--- GOAL OF THE EXERCISE ---
Read through the data and report every line in which the word "malloc" occurs.

--- PROVIDED MATERIAL ---
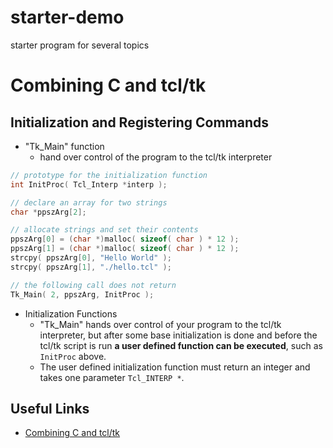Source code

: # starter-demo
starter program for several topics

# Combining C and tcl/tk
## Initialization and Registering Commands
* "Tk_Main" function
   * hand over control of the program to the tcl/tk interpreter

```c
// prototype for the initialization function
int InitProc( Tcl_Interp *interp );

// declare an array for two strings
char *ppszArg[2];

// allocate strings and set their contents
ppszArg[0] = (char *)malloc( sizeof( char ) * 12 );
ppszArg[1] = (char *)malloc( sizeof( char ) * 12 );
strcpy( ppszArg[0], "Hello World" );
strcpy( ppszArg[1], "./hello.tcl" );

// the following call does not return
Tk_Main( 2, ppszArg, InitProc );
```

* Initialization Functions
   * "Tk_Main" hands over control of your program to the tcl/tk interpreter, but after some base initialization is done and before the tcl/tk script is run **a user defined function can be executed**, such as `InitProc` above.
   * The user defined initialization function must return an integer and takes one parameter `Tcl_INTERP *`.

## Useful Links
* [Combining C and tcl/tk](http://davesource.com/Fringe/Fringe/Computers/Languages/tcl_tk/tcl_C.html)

--- ANSWER TO THIS EXERCISE ---
ppszArg[0] = (char *)malloc( sizeof( char ) * 12 );
ppszArg[1] = (char *)malloc( sizeof( char ) * 12 );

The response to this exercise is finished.